Requirement:
Your response should contain every record below, copied exactly.

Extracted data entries
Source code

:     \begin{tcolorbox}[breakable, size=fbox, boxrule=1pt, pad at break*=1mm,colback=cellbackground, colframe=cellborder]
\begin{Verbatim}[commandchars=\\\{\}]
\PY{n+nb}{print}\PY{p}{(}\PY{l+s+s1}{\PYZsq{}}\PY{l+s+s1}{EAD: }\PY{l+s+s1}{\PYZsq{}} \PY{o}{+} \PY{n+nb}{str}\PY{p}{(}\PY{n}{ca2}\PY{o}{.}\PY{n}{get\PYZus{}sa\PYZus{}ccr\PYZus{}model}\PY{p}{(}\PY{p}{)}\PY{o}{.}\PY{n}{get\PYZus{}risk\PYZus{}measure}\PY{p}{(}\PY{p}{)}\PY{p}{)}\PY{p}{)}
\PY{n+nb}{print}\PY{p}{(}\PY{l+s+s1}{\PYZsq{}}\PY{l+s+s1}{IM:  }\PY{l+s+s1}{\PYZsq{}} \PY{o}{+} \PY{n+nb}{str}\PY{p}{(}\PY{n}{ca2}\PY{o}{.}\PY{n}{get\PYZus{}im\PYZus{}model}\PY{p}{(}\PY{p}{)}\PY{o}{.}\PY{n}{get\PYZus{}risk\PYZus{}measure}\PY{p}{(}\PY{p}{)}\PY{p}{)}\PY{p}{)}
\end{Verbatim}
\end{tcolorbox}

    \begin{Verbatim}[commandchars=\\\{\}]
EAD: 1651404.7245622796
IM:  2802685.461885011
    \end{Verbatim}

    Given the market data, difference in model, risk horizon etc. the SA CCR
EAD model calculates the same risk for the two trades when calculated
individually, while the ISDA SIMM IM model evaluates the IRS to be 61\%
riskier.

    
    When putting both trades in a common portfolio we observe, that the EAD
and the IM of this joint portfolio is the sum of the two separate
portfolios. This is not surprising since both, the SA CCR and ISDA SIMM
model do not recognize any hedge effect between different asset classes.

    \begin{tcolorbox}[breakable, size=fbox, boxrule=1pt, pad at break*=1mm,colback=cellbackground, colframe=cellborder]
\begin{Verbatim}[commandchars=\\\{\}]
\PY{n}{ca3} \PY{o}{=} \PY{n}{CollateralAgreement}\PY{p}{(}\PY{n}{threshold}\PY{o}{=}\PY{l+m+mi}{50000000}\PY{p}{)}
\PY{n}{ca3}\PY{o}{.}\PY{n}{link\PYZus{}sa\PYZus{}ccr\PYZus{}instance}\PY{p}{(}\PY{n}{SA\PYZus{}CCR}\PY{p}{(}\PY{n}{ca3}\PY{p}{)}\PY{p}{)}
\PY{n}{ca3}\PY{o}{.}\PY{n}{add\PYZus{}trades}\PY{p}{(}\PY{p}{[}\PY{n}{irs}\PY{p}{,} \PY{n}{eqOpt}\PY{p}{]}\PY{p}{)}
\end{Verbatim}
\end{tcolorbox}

Output:
Source code

:     \begin{tcolorbox}[breakable, size=fbox, boxrule=1pt, pad at break*=1mm,colback=cellbackground, colframe=cellborder]
\begin{Verbatim}[commandchars=\\\{\}]
\PY{n+nb}{print}\PY{p}{(}\PY{l+s+s1}{\PYZsq{}}\PY{l+s+s1}{EAD: }\PY{l+s+s1}{\PYZsq{}} \PY{o}{+} \PY{n+nb}{str}\PY{p}{(}\PY{n}{ca2}\PY{o}{.}\PY{n}{get\PYZus{}sa\PYZus{}ccr\PYZus{}model}\PY{p}{(}\PY{p}{)}\PY{o}{.}\PY{n}{get\PYZus{}risk\PYZus{}measure}\PY{p}{(}\PY{p}{)}\PY{p}{)}\PY{p}{)}
\PY{n+nb}{print}\PY{p}{(}\PY{l+s+s1}{\PYZsq{}}\PY{l+s+s1}{IM:  }\PY{l+s+s1}{\PYZsq{}} \PY{o}{+} \PY{n+nb}{str}\PY{p}{(}\PY{n}{ca2}\PY{o}{.}\PY{n}{get\PYZus{}im\PYZus{}model}\PY{p}{(}\PY{p}{)}\PY{o}{.}\PY{n}{get\PYZus{}risk\PYZus{}measure}\PY{p}{(}\PY{p}{)}\PY{p}{)}\PY{p}{)}
\end{Verbatim}
\end{tcolorbox}

    \begin{Verbatim}[commandchars=\\\{\}]
EAD: 1651404.7245622796
IM:  2802685.461885011
    \end{Verbatim}

    Given the market data, difference in model, risk horizon etc. the SA CCR
EAD model calculates the same risk for the two trades when calculated
individually, while the ISDA SIMM IM model evaluates the IRS to be 61\%
riskier.

    
    When putting both trades in a common portfolio we observe, that the EAD
and the IM of this joint portfolio is the sum of the two separate
portfolios. This is not surprising since both, the SA CCR and ISDA SIMM
model do not recognize any hedge effect between different asset classes.

    \begin{tcolorbox}[breakable, size=fbox, boxrule=1pt, pad at break*=1mm,colback=cellbackground, colframe=cellborder]
\begin{Verbatim}[commandchars=\\\{\}]
\PY{n}{ca3} \PY{o}{=} \PY{n}{CollateralAgreement}\PY{p}{(}\PY{n}{threshold}\PY{o}{=}\PY{l+m+mi}{50000000}\PY{p}{)}
\PY{n}{ca3}\PY{o}{.}\PY{n}{link\PYZus{}sa\PYZus{}ccr\PYZus{}instance}\PY{p}{(}\PY{n}{SA\PYZus{}CCR}\PY{p}{(}\PY{n}{ca3}\PY{p}{)}\PY{p}{)}
\PY{n}{ca3}\PY{o}{.}\PY{n}{add\PYZus{}trades}\PY{p}{(}\PY{p}{[}\PY{n}{irs}\PY{p}{,} \PY{n}{eqOpt}\PY{p}{]}\PY{p}{)}
\end{Verbatim}
\end{tcolorbox}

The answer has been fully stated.